→ What to do
Each line below that holds the word "Description" counts once; state the total number of such lines and nothing else.

→ The data

= = =

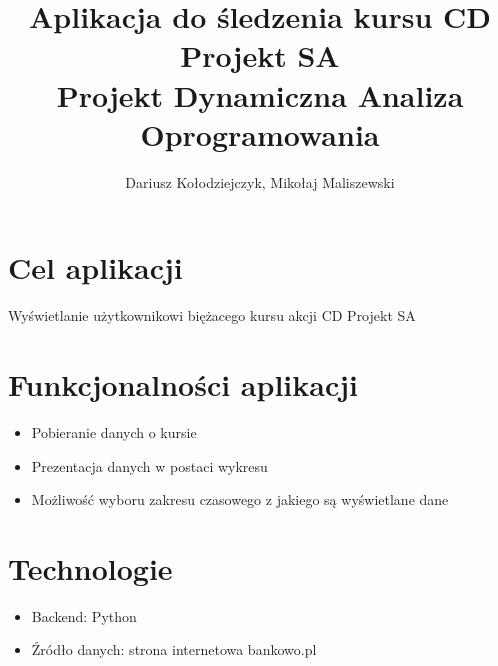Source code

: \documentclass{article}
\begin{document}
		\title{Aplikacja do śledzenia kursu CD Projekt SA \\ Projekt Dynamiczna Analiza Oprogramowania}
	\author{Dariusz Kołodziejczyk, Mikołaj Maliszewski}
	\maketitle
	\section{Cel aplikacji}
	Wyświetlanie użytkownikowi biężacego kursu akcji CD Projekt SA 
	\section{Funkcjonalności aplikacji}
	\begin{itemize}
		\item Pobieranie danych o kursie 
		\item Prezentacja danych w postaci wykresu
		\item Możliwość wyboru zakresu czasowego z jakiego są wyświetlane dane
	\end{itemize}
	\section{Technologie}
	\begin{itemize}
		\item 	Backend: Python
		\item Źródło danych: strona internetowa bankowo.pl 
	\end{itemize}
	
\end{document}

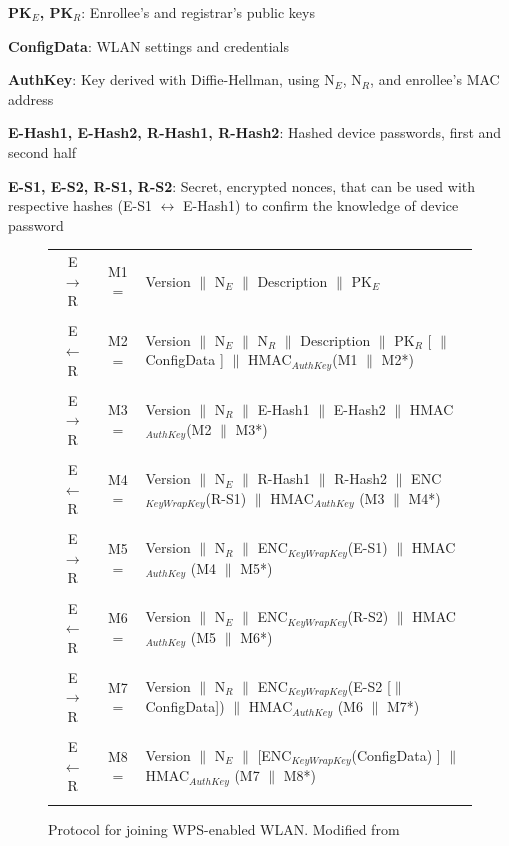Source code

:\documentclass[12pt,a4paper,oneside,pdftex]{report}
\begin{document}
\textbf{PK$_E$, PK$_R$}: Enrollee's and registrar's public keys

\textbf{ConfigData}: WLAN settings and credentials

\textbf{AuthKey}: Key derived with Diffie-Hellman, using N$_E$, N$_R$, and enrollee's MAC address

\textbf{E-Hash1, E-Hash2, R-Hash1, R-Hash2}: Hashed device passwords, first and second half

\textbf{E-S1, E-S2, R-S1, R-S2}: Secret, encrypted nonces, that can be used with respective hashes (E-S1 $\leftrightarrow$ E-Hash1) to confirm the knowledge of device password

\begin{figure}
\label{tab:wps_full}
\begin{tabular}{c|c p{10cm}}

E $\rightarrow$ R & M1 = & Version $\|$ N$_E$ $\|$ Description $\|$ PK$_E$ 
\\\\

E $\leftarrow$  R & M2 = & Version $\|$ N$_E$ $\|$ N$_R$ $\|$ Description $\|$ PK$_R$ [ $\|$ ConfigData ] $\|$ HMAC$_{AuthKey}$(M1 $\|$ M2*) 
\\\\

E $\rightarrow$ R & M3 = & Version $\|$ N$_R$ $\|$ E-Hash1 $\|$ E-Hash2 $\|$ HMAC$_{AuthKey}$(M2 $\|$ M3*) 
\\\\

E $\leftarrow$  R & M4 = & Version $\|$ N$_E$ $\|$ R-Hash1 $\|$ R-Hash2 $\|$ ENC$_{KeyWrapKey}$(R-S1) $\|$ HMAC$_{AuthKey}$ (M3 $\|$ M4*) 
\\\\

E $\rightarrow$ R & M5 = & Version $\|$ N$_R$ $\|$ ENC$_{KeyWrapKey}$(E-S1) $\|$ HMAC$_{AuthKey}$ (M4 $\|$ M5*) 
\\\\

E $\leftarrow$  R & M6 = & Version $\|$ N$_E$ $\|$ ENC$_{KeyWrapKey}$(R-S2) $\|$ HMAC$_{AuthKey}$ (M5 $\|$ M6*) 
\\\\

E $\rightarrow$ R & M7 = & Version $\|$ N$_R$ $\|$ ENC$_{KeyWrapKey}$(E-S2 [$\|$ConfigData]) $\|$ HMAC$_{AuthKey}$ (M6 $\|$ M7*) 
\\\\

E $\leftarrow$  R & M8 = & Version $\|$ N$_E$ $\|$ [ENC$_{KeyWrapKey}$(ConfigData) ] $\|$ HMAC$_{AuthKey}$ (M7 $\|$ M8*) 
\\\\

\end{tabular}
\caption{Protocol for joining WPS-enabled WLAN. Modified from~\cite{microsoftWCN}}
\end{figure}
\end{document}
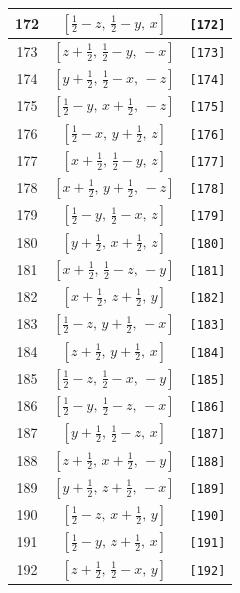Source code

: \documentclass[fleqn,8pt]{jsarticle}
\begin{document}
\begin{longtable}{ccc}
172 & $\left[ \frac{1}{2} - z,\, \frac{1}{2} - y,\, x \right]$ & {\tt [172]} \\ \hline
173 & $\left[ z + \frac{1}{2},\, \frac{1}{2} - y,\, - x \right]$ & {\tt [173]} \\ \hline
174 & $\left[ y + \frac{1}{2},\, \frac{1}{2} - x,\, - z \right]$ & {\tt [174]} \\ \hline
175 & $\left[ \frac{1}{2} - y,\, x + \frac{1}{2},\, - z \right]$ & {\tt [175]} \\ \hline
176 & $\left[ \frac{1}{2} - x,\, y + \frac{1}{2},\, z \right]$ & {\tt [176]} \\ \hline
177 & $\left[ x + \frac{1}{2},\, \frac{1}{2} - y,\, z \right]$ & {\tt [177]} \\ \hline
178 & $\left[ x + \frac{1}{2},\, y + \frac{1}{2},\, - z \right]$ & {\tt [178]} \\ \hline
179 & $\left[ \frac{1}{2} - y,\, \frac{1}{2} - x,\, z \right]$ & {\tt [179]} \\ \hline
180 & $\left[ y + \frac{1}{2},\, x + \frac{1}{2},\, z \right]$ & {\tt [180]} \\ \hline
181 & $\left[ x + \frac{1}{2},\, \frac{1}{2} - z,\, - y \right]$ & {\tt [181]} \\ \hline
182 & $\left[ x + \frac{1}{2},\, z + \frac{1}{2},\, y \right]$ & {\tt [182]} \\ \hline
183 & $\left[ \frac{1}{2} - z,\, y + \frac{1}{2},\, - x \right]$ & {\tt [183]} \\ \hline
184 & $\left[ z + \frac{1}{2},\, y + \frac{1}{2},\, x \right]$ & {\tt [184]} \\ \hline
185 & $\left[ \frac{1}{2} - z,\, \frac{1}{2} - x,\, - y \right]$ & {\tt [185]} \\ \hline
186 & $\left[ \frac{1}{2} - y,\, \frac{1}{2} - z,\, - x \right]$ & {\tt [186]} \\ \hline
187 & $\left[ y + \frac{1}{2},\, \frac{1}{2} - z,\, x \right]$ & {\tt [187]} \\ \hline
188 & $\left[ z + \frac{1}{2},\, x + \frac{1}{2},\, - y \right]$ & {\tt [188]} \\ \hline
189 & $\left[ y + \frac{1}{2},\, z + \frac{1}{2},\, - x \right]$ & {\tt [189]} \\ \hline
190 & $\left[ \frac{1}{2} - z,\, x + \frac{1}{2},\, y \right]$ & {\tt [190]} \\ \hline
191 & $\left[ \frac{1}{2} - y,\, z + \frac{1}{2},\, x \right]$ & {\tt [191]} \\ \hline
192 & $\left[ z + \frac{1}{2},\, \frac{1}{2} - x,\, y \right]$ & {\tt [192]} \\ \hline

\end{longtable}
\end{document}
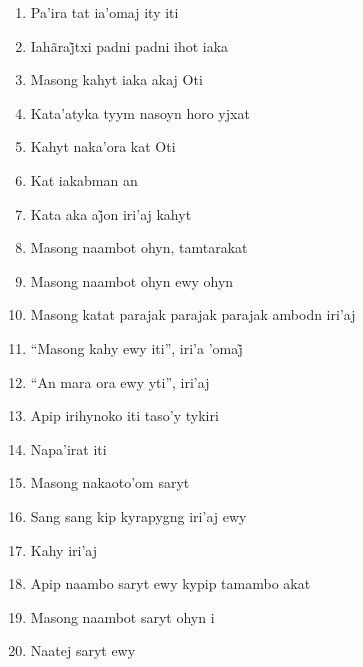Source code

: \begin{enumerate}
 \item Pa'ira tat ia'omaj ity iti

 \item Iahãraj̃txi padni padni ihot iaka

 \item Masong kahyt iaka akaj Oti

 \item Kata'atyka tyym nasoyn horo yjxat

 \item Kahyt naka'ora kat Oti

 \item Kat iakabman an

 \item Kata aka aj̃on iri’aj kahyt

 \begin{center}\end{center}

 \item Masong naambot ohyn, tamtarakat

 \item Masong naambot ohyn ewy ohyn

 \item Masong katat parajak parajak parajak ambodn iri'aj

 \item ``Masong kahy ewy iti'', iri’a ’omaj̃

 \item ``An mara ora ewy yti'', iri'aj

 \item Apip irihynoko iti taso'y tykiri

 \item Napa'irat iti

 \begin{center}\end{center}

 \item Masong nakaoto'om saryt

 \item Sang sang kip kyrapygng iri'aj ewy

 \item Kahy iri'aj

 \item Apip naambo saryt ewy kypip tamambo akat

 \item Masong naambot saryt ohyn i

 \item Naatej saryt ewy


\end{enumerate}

= = =

→ Reply
2